To install the restic binary across my machines I utilize my apt repository to mirror the restic binary from the GitHub releases page.

Additionally as I run restic under an unprivileged user account, we need to configure the binary so it can access the filesystem. Historically this would be done with something like suid but in modern linux we can use the capabilities system. At the time of writing I've done this with a basic setcap on the binary, but based on this thread I'll probably move to the systemd approach soon (its quite a bit more secure overall, preventing an entire class of attack-surface against the binary itself).

The basic setup for the above is just:

const pkg = new Package("restic");

new FileCapabilities("/usr/bin/restic", [
  [Capability.CAP_DAC_READ_SEARCH, "ep"],
]).dependsOn(pkg);

Storage & Offsite

The final pieces of the puzzle describe where the backup data actually resides. Data is written via NFS (for offsite machines via tailscale) to my primary ZFS storage array. This gives all the data a RAID10 level of redundancy should any drives fail. Finally data is synced into a cloud based long-term object storage solution, which gives us the final offsite and tier of redundancy.

Monitoring

Finally backups are useless without monitoring and verification. For monitoring I use my custom monitoring solution to graph and alert on the basic telemetry. In the following image you can see the impact a restic upgrade had on the backup duration, as it causes seemingly a lot of recomputation in between versions.

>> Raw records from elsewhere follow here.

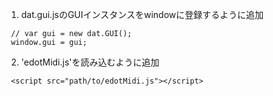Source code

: 1. dat.gui.jsのGUIインスタンスをwindowに登録するように追加

  ```
   // var gui = new dat.GUI();
   window.gui = gui;
  ```

2. 'edotMidi.js'を読み込むように追加

  ```
   <script src="path/to/edotMidi.js"></script>
  ```

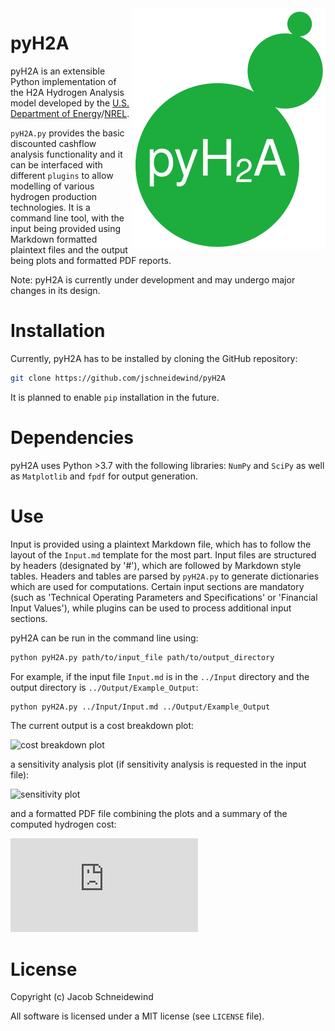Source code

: <img align="right" src="./Lookup_Tables/pyH2A.svg"/>

# pyH2A

pyH2A is an extensible Python implementation of the H2A Hydrogen Analysis model developed by the [U.S. Department of Energy](https://www.hydrogen.energy.gov/h2a_analysis.html)/[NREL](https://www.nrel.gov/hydrogen/h2a-production-models.html).

`pyH2A.py` provides the basic discounted cashflow analysis functionality and it can be interfaced with different `plugins` to allow modelling of various hydrogen production technologies. It is a command line tool, with the input being provided using Markdown formatted plaintext files and the output being plots and formatted PDF reports.

Note: pyH2A is currently under development and may undergo major changes in its design.

# Installation

Currently, pyH2A has to be installed by cloning the GitHub repository:

```bash
git clone https://github.com/jschneidewind/pyH2A
```

It is planned to enable `pip` installation in the future.

# Dependencies

pyH2A uses Python >3.7 with the following libraries: `NumPy` and `SciPy` as well as `Matplotlib` and `fpdf` for output generation.

# Use

Input is provided using a plaintext Markdown file, which has to follow the layout of the `Input.md` template for the most part. Input files are structured by headers (designated by '#'), which are followed by Markdown style tables. Headers and tables are parsed by `pyH2A.py` to generate dictionaries which are used for computations. Certain input sections are mandatory (such as 'Technical Operating Parameters and Specifications' or 'Financial Input Values'), while plugins can be used to process additional input sections.

pyH2A can be run in the command line using:

```bash
python pyH2A.py path/to/input_file path/to/output_directory
```

For example, if the input file `Input.md` is in the `../Input` directory and the output directory is `../Output/Example_Output`:

```bash
python pyH2A.py ../Input/Input.md ../Output/Example_Output
```

The current output is a cost breakdown plot:

![cost breakdown plot](https://github.com/jschneidewind/pyH2A/blob/master/Output/Future_PEC_Type_2/cost_breakdown.png "Cost breakdown plot")

a sensitivity analysis plot (if sensitivity analysis is requested in the input file):

![sensitivity plot](https://github.com/jschneidewind/pyH2A/blob/master/Output/Future_PEC_Type_2/sensitivity_box_plot.png "Sensitivity plot")

and a formatted PDF file combining the plots and a summary of the computed hydrogen cost:

![PDF report](https://github.com/jschneidewind/pyH2A/blob/master/Output/Future_PEC_Type_2/Future_PEC_Type_2.pdf "PDF report")

# License

Copyright (c) Jacob Schneidewind

All software is licensed under a MIT license (see `LICENSE` file).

image showing a dashboard for monitoring backups, displaying a graph of historical backup durations, the time since the last backup was completed, and a detailed log of the previous backup

The alert part of the dashboard code looks like so:

const BACKUP_WARNING_AGE = 1000 * 60 * 60 * 24;
const BACKUP_ALERT_AGE = 1000 * 60 * 60 * 28;

export const backupAgeAlert = alert("last backup age", async function* () {
  const result = await query<{ when: number }>(`
    SELECT toUnixTimestamp(when) as when FROM yamon.logs
    WHERE service='systemd' AND data='Finished run backups.'
    ORDER BY when DESC
    LIMIT 1; 
  `);

  const sinceLastBackup =
    new Date().getTime() - new Date(result.data[0].when * 1000).getTime();

  yield check(
    "jak",
    [
      [Status.OK, sinceLastBackup < BACKUP_WARNING_AGE],
      [Status.WARNING, sinceLastBackup < BACKUP_ALERT_AGE],
      [Status.ALERT, true],
    ],
    `Last backup was ${humanizeDuration(sinceLastBackup)} ago`
  );
});

The system works and I've been alerted to issues before (in this case, a host reboot causing the encryption key to be unloaded):

image showing two alert messages in discord indicating an issue with backups, and that the issue was resolved

Finally I currently run a manual verification process monthly. This mostly just verifies that the entire process is working and gives me confidence that I can pull files out of a backup when I need. It'd be a fun extension in the future to play around with an automated approach to backup verification, but for now thats been overkill.